Scan the records for lines holding "Keccak". Say how many there are and give nothing else.
= = = =
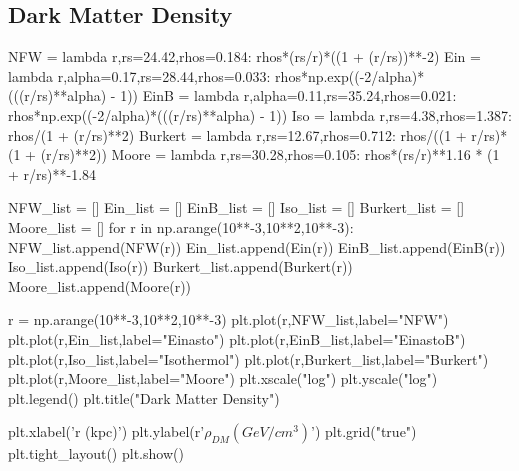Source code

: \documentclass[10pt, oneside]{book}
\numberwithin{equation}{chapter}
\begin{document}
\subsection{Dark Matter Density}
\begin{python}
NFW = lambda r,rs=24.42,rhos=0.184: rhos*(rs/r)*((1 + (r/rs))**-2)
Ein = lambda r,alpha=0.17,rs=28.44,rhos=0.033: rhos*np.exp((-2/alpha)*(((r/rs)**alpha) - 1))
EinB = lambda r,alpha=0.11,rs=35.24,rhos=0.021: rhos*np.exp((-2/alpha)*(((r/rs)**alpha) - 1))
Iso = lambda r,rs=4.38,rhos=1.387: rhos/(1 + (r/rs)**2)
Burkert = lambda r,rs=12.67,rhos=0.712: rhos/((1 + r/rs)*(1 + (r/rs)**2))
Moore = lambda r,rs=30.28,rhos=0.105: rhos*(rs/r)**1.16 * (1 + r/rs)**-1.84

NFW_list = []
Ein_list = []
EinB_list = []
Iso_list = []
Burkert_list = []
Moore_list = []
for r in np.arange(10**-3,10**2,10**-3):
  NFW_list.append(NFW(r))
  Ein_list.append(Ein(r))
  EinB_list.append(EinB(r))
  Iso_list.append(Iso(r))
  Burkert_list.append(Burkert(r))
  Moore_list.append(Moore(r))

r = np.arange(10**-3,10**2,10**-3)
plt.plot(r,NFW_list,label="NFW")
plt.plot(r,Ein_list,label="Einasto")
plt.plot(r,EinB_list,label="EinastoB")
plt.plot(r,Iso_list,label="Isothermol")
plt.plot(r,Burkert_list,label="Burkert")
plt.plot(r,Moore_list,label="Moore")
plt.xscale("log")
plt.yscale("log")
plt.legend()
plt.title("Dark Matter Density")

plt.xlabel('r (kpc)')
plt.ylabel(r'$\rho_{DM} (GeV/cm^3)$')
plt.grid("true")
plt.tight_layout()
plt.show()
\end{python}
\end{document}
= = = =
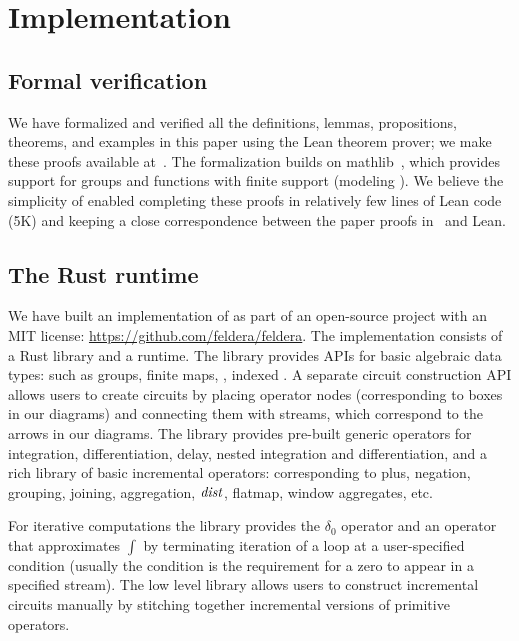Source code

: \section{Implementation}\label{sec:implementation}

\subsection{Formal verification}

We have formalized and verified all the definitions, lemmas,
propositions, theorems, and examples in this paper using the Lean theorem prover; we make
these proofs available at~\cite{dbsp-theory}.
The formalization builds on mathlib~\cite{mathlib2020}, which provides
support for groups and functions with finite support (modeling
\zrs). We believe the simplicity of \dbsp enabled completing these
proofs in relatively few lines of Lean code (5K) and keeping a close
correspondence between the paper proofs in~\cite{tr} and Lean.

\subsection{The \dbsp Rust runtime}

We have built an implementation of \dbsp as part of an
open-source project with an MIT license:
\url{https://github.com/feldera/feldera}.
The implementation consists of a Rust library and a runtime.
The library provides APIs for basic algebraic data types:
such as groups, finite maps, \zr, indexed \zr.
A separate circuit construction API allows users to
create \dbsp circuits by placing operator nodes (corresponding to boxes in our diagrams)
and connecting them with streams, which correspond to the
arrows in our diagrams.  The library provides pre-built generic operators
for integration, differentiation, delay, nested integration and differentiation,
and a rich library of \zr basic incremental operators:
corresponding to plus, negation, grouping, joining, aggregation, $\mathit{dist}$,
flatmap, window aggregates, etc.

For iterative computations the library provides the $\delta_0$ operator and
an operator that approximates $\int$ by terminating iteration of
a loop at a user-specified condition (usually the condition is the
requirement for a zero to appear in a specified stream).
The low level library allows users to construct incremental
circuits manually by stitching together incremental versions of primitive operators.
= = = =
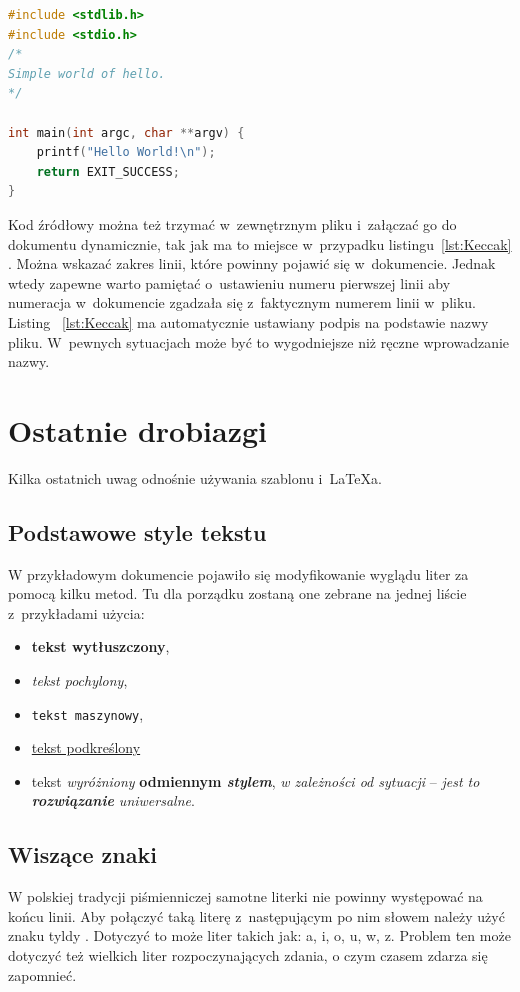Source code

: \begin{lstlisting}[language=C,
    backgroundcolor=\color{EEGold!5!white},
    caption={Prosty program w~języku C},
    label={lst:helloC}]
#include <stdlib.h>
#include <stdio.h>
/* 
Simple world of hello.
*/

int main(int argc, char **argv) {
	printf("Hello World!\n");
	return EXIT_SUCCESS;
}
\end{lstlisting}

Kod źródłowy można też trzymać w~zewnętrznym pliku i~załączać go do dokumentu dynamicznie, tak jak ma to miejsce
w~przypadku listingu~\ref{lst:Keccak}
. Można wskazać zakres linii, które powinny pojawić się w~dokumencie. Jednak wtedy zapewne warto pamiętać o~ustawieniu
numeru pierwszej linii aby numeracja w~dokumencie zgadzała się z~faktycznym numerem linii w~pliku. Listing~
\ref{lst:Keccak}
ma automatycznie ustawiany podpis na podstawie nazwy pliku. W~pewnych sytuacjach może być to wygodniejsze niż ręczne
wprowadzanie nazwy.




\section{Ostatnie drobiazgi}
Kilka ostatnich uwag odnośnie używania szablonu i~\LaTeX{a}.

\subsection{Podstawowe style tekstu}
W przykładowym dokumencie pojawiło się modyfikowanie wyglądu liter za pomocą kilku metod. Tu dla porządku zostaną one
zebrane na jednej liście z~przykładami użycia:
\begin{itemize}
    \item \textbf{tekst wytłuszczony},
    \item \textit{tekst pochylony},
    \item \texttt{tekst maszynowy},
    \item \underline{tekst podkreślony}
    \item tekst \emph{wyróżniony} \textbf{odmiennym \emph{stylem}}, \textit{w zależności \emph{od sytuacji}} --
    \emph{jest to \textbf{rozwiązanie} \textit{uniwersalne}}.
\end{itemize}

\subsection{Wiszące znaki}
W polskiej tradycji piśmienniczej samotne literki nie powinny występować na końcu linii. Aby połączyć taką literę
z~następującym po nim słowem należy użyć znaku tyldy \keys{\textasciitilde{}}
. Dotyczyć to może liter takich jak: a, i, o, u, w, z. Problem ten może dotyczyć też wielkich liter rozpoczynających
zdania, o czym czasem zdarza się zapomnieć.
= = = =
*SOLUTION TO THIS TASK*:
2